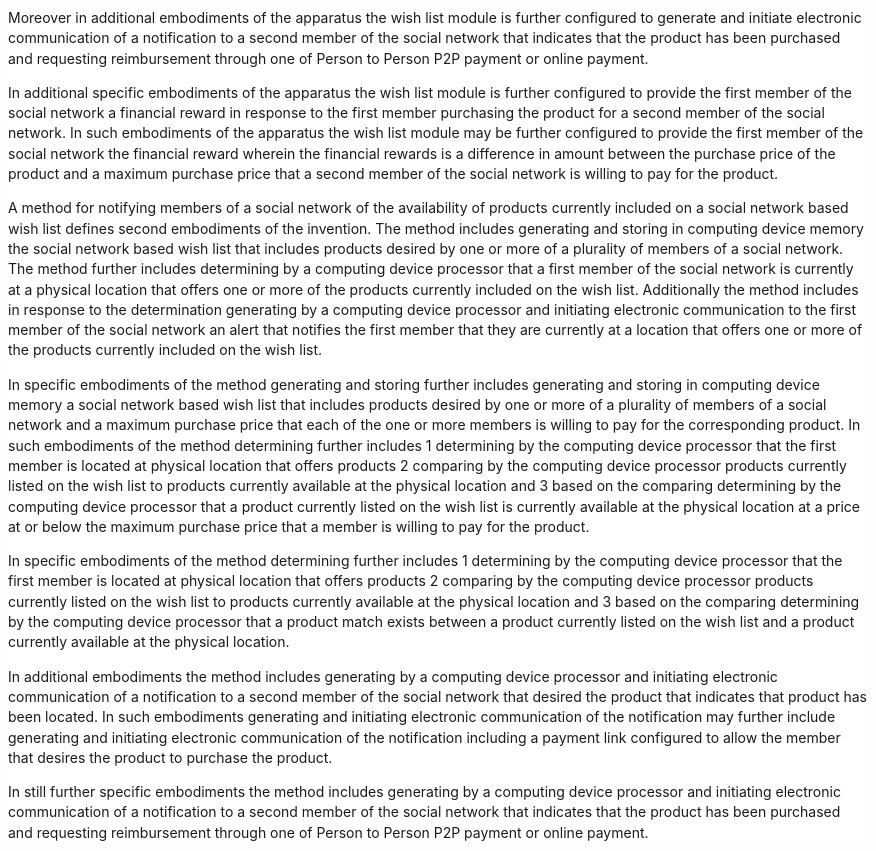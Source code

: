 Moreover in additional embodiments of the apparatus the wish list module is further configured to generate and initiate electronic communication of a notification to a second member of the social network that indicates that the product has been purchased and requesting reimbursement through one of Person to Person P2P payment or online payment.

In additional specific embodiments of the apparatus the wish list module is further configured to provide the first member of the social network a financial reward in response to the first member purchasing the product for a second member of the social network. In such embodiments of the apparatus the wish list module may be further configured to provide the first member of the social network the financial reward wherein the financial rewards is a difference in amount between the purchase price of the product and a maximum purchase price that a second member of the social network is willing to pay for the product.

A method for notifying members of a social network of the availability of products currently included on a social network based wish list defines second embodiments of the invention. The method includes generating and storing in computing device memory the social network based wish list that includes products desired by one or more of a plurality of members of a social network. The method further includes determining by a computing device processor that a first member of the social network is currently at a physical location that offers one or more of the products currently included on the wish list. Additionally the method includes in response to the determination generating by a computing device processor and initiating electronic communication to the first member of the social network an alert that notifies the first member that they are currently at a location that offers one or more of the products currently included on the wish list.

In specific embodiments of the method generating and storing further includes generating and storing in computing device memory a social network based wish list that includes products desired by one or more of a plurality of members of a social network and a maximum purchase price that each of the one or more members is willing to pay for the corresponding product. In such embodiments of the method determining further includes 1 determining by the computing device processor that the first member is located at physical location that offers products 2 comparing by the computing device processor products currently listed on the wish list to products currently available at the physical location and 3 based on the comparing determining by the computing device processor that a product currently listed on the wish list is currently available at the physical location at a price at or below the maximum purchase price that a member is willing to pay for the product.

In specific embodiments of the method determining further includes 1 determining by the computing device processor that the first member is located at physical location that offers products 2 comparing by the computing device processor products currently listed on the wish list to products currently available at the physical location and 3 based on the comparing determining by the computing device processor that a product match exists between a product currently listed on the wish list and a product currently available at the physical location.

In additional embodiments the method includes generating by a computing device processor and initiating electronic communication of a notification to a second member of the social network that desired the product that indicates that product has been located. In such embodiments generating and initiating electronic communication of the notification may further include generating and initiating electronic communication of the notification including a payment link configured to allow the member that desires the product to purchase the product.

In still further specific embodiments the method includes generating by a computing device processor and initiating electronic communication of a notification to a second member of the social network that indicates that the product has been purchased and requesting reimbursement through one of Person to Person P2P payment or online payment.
━━━━━━━━━━━━━━━━
§ **Task instructions**: Everything from the line with "In specific embodiments of the method determining" through the line with "In additional embodiments the" in the listing above must be retyped exactly, with nothing added.

§ **Written reply**:
In specific embodiments of the method determining further includes 1 determining by the computing device processor that the first member is located at physical location that offers products 2 comparing by the computing device processor products currently listed on the wish list to products currently available at the physical location and 3 based on the comparing determining by the computing device processor that a product match exists between a product currently listed on the wish list and a product currently available at the physical location.

In additional embodiments the method includes generating by a computing device processor and initiating electronic communication of a notification to a second member of the social network that desired the product that indicates that product has been located. In such embodiments generating and initiating electronic communication of the notification may further include generating and initiating electronic communication of the notification including a payment link configured to allow the member that desires the product to purchase the product.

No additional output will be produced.